Ask her—gods’ sake—what will happen to her if the forest is burned to ash. If the legion leaves nothing but black fields in their wake, like the one she cried in for him to see; for him to bear.
“What will you do?” he asks instead. Her hair, cut blunt at her shoulders, wavers like the tears of the Crying Trees, shaken by a sweeping breeze.
And what will you do, Captain? he remembers Isaniel asking, sweat-slick and hot in his refusal to unlatch the tent window. It was a bruising summer night. Basuin doesn’t even remember his own reply. Isaniel’s words crawled over his naked skin on that night like mosquitos, like mean fingers searching to make new wounds in his flesh.
Here, in the present, Ren quietly asks, “What?”
Basuin takes a step forward. “Will you continue to sabotage them? The legion. Killing the crops, rotting their food, destroying their weapons—Is that still your plan?”
When they sewed his eye up, they didn’t tell him that tears would burn it. Salt in a wound. He hunched over his cot, Isaniel’s long-sleeved undershirt strangled between his fingers—two broken, the others scarred.
And what if they surrender to us?
Now, Ren faces him. She raises her chin in defiance, dark eyes holding emotion he doesn’t recognize. Her jaw tightens, and Basuin takes another step toward her.
“What will you do?” he repeats himself. “When I am no longer a god and I’m gone.”
Will you defy your orders?
Basuin swallows, but he doesn’t back down. He takes another step, and another, until she is just out of reach. She’s always out of reach, it seems.

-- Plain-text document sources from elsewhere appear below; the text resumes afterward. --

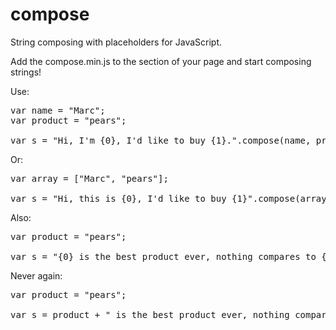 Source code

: compose
=======

String composing with placeholders for JavaScript.

Add the compose.min.js to the <head> section of your page and start composing strings!

Use:

<pre>
var name = "Marc";
var product = "pears";

var s = "Hi, I'm {0}, I'd like to buy {1}.".compose(name, product);
</pre>


Or:
<pre>
var array = ["Marc", "pears"];

var s = "Hi, this is {0}, I'd like to buy {1}".compose(array);
</pre>


Also:
<pre>
var product = "pears";

var s = "{0} is the best product ever, nothing compares to {0}.".compose(product);
</pre>


Never again:
<pre>
var product = "pears";

var s = product + " is the best product ever, nothing compares to " + product + ".";
</pre>
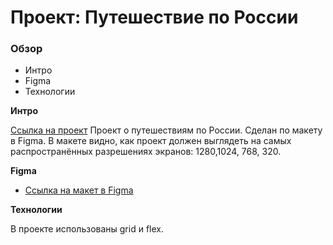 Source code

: # Проект: Путешествие по России

### Обзор
* Интро
* Figma
* Технологии

**Интро**

[Ссылка на проект](https://n3ket.github.io/russian-travel/)
Проект о путешествиям по России.
Сделан по макету в Figma. В макете видно, как проект должен выглядеть на самых распространённых разрешениях экранов: 1280,1024, 768, 320.

**Figma**

* [Ссылка на макет в Figma](https://www.figma.com/file/5S2WSbEFL6awjVWJ0NWL8Q/Sprint-3_-Russia-_-desktop-mobile?node-id=28503%3A0)

**Технологии**

В проекте использованы grid и flex. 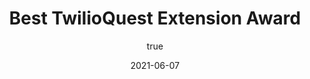 ---
author:
  name: "Jatin Dehmiwal"
date: 2021-06-07
title: Best TwilioQuest Extension Award
eventname: Def Hacks Worldwide 3.0 Hackathon
eventlocation:
weight: 10
--- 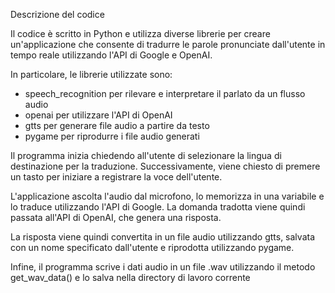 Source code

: Descrizione del codice

Il codice è scritto in Python e utilizza diverse librerie per creare un'applicazione che consente di tradurre le parole pronunciate dall'utente in tempo reale utilizzando l'API di Google e OpenAI.

In particolare, le librerie utilizzate sono:
- speech_recognition per rilevare e interpretare il parlato da un flusso audio
- openai per utilizzare l'API di OpenAI
- gtts per generare file audio a partire da testo
- pygame per riprodurre i file audio generati

Il programma inizia chiedendo all'utente di selezionare la lingua di destinazione per la traduzione. Successivamente, viene chiesto di premere un tasto per iniziare a registrare la voce dell'utente.

L'applicazione ascolta l'audio dal microfono, lo memorizza in una variabile e lo traduce utilizzando l'API di Google. La domanda tradotta viene quindi passata all'API di OpenAI, che genera una risposta.

La risposta viene quindi convertita in un file audio utilizzando gtts, salvata con un nome specificato dall'utente e riprodotta utilizzando pygame.

Infine, il programma scrive i dati audio in un file .wav utilizzando il metodo get_wav_data() e lo salva nella directory di lavoro corrente
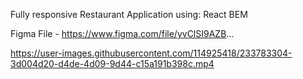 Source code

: Fully responsive Restaurant Application
using:
React
BEM

Figma File - https://www.figma.com/file/yvClSI9AZB...




https://user-images.githubusercontent.com/114925418/233783304-3d004d20-d4de-4d09-9d44-c15a191b398c.mp4





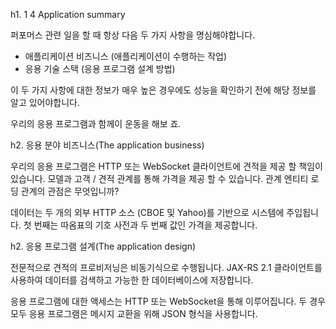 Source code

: h1. 1 4 Application summary

퍼포머스 관련 일을 할 때 항상 다음 두 가지 사항을 명심해야합니다.

* 애플리케이션 비즈니스 (애플리케이션이 수행하는 작업)
* 응용 기술 스택 (응용 프로그램 설계 방법)

이 두 가지 사항에 대한 정보가 매우 높은 경우에도 성능을 확인하기 전에 해당 정보를 알고 있어야합니다.

우리의 응용 프로그램과 함께이 운동을 해보 죠.

h2. 응용 분야 비즈니스(The application business)

우리의 응용 프로그램은 HTTP 또는 WebSocket 클라이언트에 견적을 제공 할 책임이 있습니다. 모델과 고객 / 견적 관계를 통해 가격을 제공 할 수 있습니다. 관계 엔티티 로딩 관계의 관점은 무엇입니까?

데이터는 두 개의 외부 HTTP 소스 (CBOE 및 Yahoo)를 기반으로 시스템에 주입됩니다. 첫 번째는 따옴표의 기호 사전과 두 번째 값인 가격을 제공합니다.

h2. 응용 프로그램 설계(The application design)

전문적으로 견적의 프로비저닝은 비동기식으로 수행됩니다. JAX-RS 2.1 클라이언트를 사용하여 데이터를 검색하고 가능한 한 데이터베이스에 저장합니다.

응용 프로그램에 대한 액세스는 HTTP 또는 WebSocket을 통해 이루어집니다. 두 경우 모두 응용 프로그램은 메시지 교환을 위해 JSON 형식을 사용합니다. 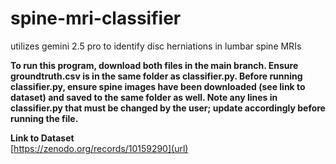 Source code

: # spine-mri-classifier
utilizes gemini 2.5 pro to identify disc herniations in lumbar spine MRIs

**To run this program, download both files in the main branch. Ensure groundtruth.csv is in the same folder as classifier.py. Before running classifier.py, ensure spine images have been downloaded (see link to dataset) and saved to the same folder as well. Note any lines in classifier.py that must be changed by the user; update accordingly before running the file.**

**Link to Dataset**\
[https://zenodo.org/records/10159290](url)
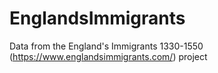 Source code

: # EnglandsImmigrants
Data from the England's Immigrants 1330-1550 (https://www.englandsimmigrants.com/) project
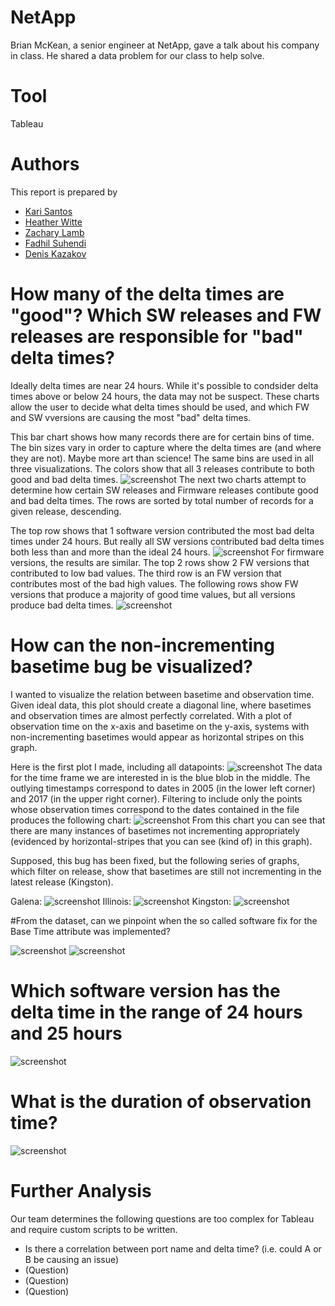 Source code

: # NetApp

Brian McKean, a senior engineer at NetApp, gave a talk about his company in class.
He shared a data problem for our class to help solve.

# Tool
Tableau

# Authors

This report is prepared by
* [Kari Santos](https://github.com/karisantos)
* [Heather Witte](https://github.com/hswitte)
* [Zachary Lamb](https://github.com/ZachLamb)
* [Fadhil Suhendi](https://github.com/fadhilfath)
* [Denis Kazakov](https://github.com/94kazakov)

# How many of the delta times are "good"? Which SW releases and FW releases are responsible for "bad" delta times?
Ideally delta times are near 24 hours. While it's possible to condsider delta times above or below 24 hours, the data may not be suspect. These charts allow the user to decide what delta times should be used, and which FW and SW vversions are causing the most "bad" delta times. 

This bar chart shows how many records there are for certain bins of time. The bin sizes vary in order to capture where the delta times are (and where they are not). Maybe more art than science!  The same bins are used in all three visualizations. The colors show that all 3 releases contribute to both good and bad delta times.
![screenshot](bar_time_records.png)
The next two charts attempt to determine how certain SW releases and Firmware releases contibute good and bad delta times.  The rows are sorted by total number of records for a given release, descending.

The top row shows that 1 software version contributed the most bad delta times under 24 hours. But really all SW versions contributed bad delta times both less than and more than the ideal 24 hours.
![screenshot](SW_delta.png)
For firmware versions, the results are similar. The top 2 rows show 2 FW versions that contributed to low bad values. The third row is an FW version that contributes most of the bad high values.  The following rows show FW versions that produce a majority of good time values, but all versions produce bad delta times. 
![screenshot](FW_delta.png)

# How can the non-incrementing basetime bug be visualized?

I wanted to visualize the relation between basetime and observation time. Given ideal data, this plot should create a diagonal line, where basetimes and observation times are almost perfectly correlated. With a plot of observation time on the x-axis and basetime on the y-axis, systems with non-incrementing basetimes would appear as horizontal stripes on this graph.

Here is the first plot I made, including all datapoints: 
![screenshot](heather1.png)
The data for the time frame we are interested in is the blue blob in the middle. The outlying timestamps correspond to dates in 2005 (in the lower left corner) and 2017 (in the upper right corner). Filtering to include only the points whose observation times correspond to the dates contained in the file produces the following chart:
![screenshot](heather2.png)
From this chart you can see that there are many instances of basetimes not incrementing appropriately (evidenced by horizontal-stripes that you can see (kind of) in this graph).

Supposed, this bug has been fixed, but the following series of graphs, which filter on release, show that basetimes are still not incrementing in the latest release (Kingston).

Galena: 
![screenshot](heather3.png)
Illinois: 
![screenshot](heather4.png)
Kingston: 
![screenshot](heather5.png)

#From the dataset, can we pinpoint when the so called software fix for the Base Time attribute was implemented?

![screenshot](./week71.jpg)
![screenshot](./week7_2.jpg)

# Which software version has the delta time in the range of 24 hours and 25 hours

![screenshot](swversion.png)

# What is the duration of observation time?

![screenshot](denis.png)

# Further Analysis

Our team determines the following questions are too complex for Tableau and
require custom scripts to be written.

* Is there a correlation between port name and delta time? (i.e. could A or B be causing an issue)
* (Question)
* (Question)
* (Question)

Right outside the stretch of his fingers.
Ren’s eyes narrow. “Things will stay the same, as they always have. We do not need you.”

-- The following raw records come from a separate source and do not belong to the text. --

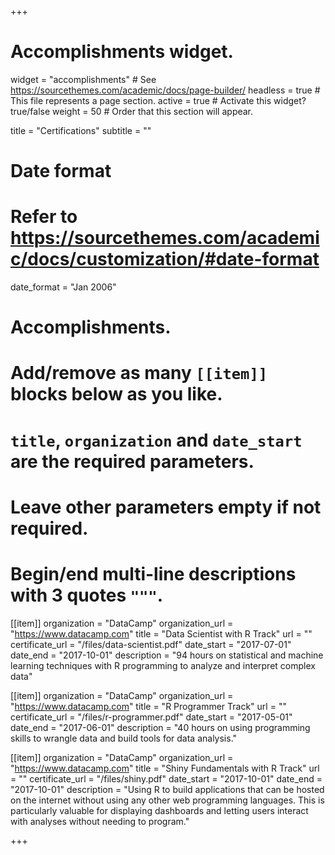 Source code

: +++
# Accomplishments widget.
widget = "accomplishments"  # See https://sourcethemes.com/academic/docs/page-builder/
headless = true  # This file represents a page section.
active = true  # Activate this widget? true/false
weight = 50  # Order that this section will appear.

title = "Certifications"
subtitle = ""

# Date format
#   Refer to https://sourcethemes.com/academic/docs/customization/#date-format
date_format = "Jan 2006"

# Accomplishments.
#   Add/remove as many `[[item]]` blocks below as you like.
#   `title`, `organization` and `date_start` are the required parameters.
#   Leave other parameters empty if not required.
#   Begin/end multi-line descriptions with 3 quotes `"""`.

[[item]]
  organization = "DataCamp"
  organization_url = "https://www.datacamp.com"
  title = "Data Scientist with R Track"
  url = ""
  certificate_url = "/files/data-scientist.pdf"
  date_start = "2017-07-01"
  date_end = "2017-10-01"
  description = "94 hours on statistical and machine learning techniques with R programming to analyze and interpret complex data"

[[item]]
  organization = "DataCamp"
  organization_url = "https://www.datacamp.com"
  title = "R Programmer Track"
  url = ""
  certificate_url = "/files/r-programmer.pdf"
  date_start = "2017-05-01"
  date_end = "2017-06-01"
  description = "40 hours on using programming skills to wrangle data and build tools for data analysis."
  
[[item]]
  organization = "DataCamp"
  organization_url = "https://www.datacamp.com"
  title = "Shiny Fundamentals with R Track"
  url = ""
  certificate_url = "/files/shiny.pdf"
  date_start = "2017-10-01"
  date_end = "2017-10-01"
  description = "Using R to build applications that can be hosted on the internet without using any other web programming languages. This is particularly valuable for displaying dashboards and letting users interact with analyses without needing to program."

+++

He hears it, her unspoken words: I do not need you.
But that’s not true. It can’t be true. If Ren doesn’t need him—if the forest doesn’t need him—then he wouldn’t have been deified. It wasn’t about being a chosen one. It wasn’t about power or being god-full or being anything. Basuin is just that—Basuin.
He was deified for a purpose, not for himself.
They do need him. To protect Yaelic, who’s entrusted his life to Basuin. To protect Ko, who he hurt, and Haaman, who loves someone as fully as Basuin loved someone before. To protect Hami, who hates him, but loves his brother enough to brave the enemy.
But most of all, to protect Ren. Ren, who loves this forest but doesn’t know how to protect it. Ren, who would do anything for her people. Her dedication is strong, but her methods are soft. She truly believes her power can drive off the army, but she’s wrong. Dead fucking wrong. Bass knows this because he’s been a soldier. The legion was his home.
Starving them out, breaking weapons they can rebuild, sending them nightmares—soldiers have been through worse. He’s been through worse. And he still followed his orders.
Not all will surrender, he told Isaniel that night. He remembers it now. He told Isaniel, Never will they all surrender.
Above Ren’s head, the Crying Trees stretch tall. She looks so small, a figure painted against the backdrop of the forest, planted like a new sapling to grow among this ancient place. But this is her home—these are her people. When she walks through this forest, the trees sway in her stead and the birds in the trees sing to her, and even the breeze offers its worship through her hair.
The Crying Trees bow their heads to her even now, somehow further, leaves entangled and tears weeping, reaching for Ren as if to pull her into their embrace. They’re all connected. The tangle of roots running along the ground aren’t singular anymore. They don’t belong to one tree, but to all.
This forest is all—and not all will surrender. Ren won’t. This is her entire world, her family, that risks destruction. Ren loves this forest, and it loves her back.
Basuin can’t go. He won’t go to the elder tree. He couldn’t protect Isaniel, nor the rest of the Valkesta unit, not even his godsdamned mother who he marched to war for. And yet, the gods still asked protection of him.
It’s a second chance.
The wolf-man laughs lazily, rolling onto its side. Humans and their chances. You all think so little of the world.
Then what is it, if not a second chance?
A command, the wolf-man tells him. A decree. We’ve given you a destiny—you should be thankful for it.
Bass grabs at the front of his shirt, right where the wolf-man resides. It hurts, aches in a way it hasn’t before. A destiny. This is what he was built for, where his choices brought him.
“I won’t go,” he says aloud.
The wolf-man snaps its teeth together, drool dripping from its jaws.